▶ [Document images with source code]

========

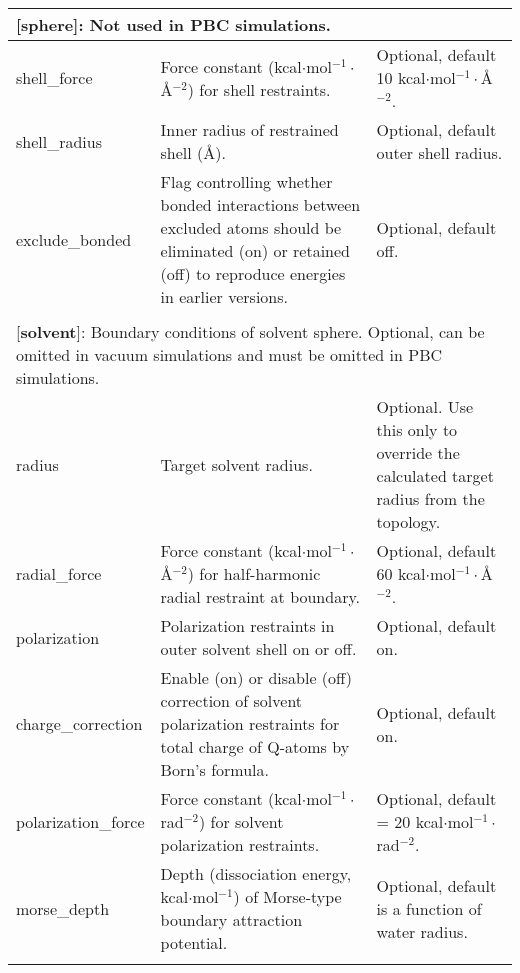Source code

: \documentclass[a4paper,10pt]{article}
\begin{document}
\begin{longtable}{|p{78pt}|p{158pt}|p{158pt}|}
\multicolumn{3}{p{394pt}}{[\textbf{sphere}]: Not used in PBC simulations.}\\
\hline shell\_force & Force constant (kcal$\cdot$mol$^{-1}\cdot$\AA$^{-2}$) for shell restraints. & Optional, default 10 kcal$\cdot$mol$^{-1}\cdot$\AA$^{-2}$.\\
\hline shell\_radius & Inner radius of restrained shell (\AA). & Optional, default outer shell radius.\\
\hline exclude\_bonded & Flag controlling whether bonded interactions between excluded atoms should be eliminated (on) or retained (off) to reproduce energies in earlier versions. & Optional, default off.\\
\hline
\multicolumn{3}{p{394pt}}{}\\

\multicolumn{3}{p{394pt}}{[\textbf{solvent}]: Boundary conditions of solvent sphere. Optional, can be omitted in vacuum simulations and must be omitted in PBC simulations.}\\
\hline radius & Target solvent radius. &  Optional. Use this only to override the calculated target radius from the topology.\\
\hline radial\_force & Force constant (kcal$\cdot$mol$^{-1}\cdot$\AA$^{-2}$) for half-harmonic radial restraint at boundary. & Optional, default 60 kcal$\cdot$mol$^{-1}\cdot$\AA$^{-2}$.\\
\hline polarization & Polarization restraints in outer solvent shell on or off. & Optional, default on.\\
\hline charge\_correction &  Enable (on) or disable (off) correction of solvent polarization restraints for total charge of Q-atoms by Born's formula. & Optional, default on.\\
\hline polarization\_force & Force constant (kcal$\cdot$mol$^{-1}\cdot$rad$^{-2}$) for solvent polarization restraints. & Optional, default = 20 kcal$\cdot$mol$^{-1}\cdot$rad$^{-2}$.\\
\hline morse\_depth & Depth (dissociation energy, kcal$\cdot$mol$^{-1}$) of Morse-type boundary attraction potential. & Optional, default is a function of water radius.\\
\hline
\multicolumn{3}{p{394pt}}{}\\


\end{longtable}
\end{document}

========

▶ [Exercise instructions] Could you output every record above exactly as written, leaving out the pictures?

▶ [Your solution]
Source code

: \documentclass[a4paper,10pt]{article}
\begin{document}
\begin{longtable}{|p{78pt}|p{158pt}|p{158pt}|}
\multicolumn{3}{p{394pt}}{[\textbf{sphere}]: Not used in PBC simulations.}\\
\hline shell\_force & Force constant (kcal$\cdot$mol$^{-1}\cdot$\AA$^{-2}$) for shell restraints. & Optional, default 10 kcal$\cdot$mol$^{-1}\cdot$\AA$^{-2}$.\\
\hline shell\_radius & Inner radius of restrained shell (\AA). & Optional, default outer shell radius.\\
\hline exclude\_bonded & Flag controlling whether bonded interactions between excluded atoms should be eliminated (on) or retained (off) to reproduce energies in earlier versions. & Optional, default off.\\
\hline
\multicolumn{3}{p{394pt}}{}\\

\multicolumn{3}{p{394pt}}{[\textbf{solvent}]: Boundary conditions of solvent sphere. Optional, can be omitted in vacuum simulations and must be omitted in PBC simulations.}\\
\hline radius & Target solvent radius. &  Optional. Use this only to override the calculated target radius from the topology.\\
\hline radial\_force & Force constant (kcal$\cdot$mol$^{-1}\cdot$\AA$^{-2}$) for half-harmonic radial restraint at boundary. & Optional, default 60 kcal$\cdot$mol$^{-1}\cdot$\AA$^{-2}$.\\
\hline polarization & Polarization restraints in outer solvent shell on or off. & Optional, default on.\\
\hline charge\_correction &  Enable (on) or disable (off) correction of solvent polarization restraints for total charge of Q-atoms by Born's formula. & Optional, default on.\\
\hline polarization\_force & Force constant (kcal$\cdot$mol$^{-1}\cdot$rad$^{-2}$) for solvent polarization restraints. & Optional, default = 20 kcal$\cdot$mol$^{-1}\cdot$rad$^{-2}$.\\
\hline morse\_depth & Depth (dissociation energy, kcal$\cdot$mol$^{-1}$) of Morse-type boundary attraction potential. & Optional, default is a function of water radius.\\
\hline
\multicolumn{3}{p{394pt}}{}\\


\end{longtable}
\end{document}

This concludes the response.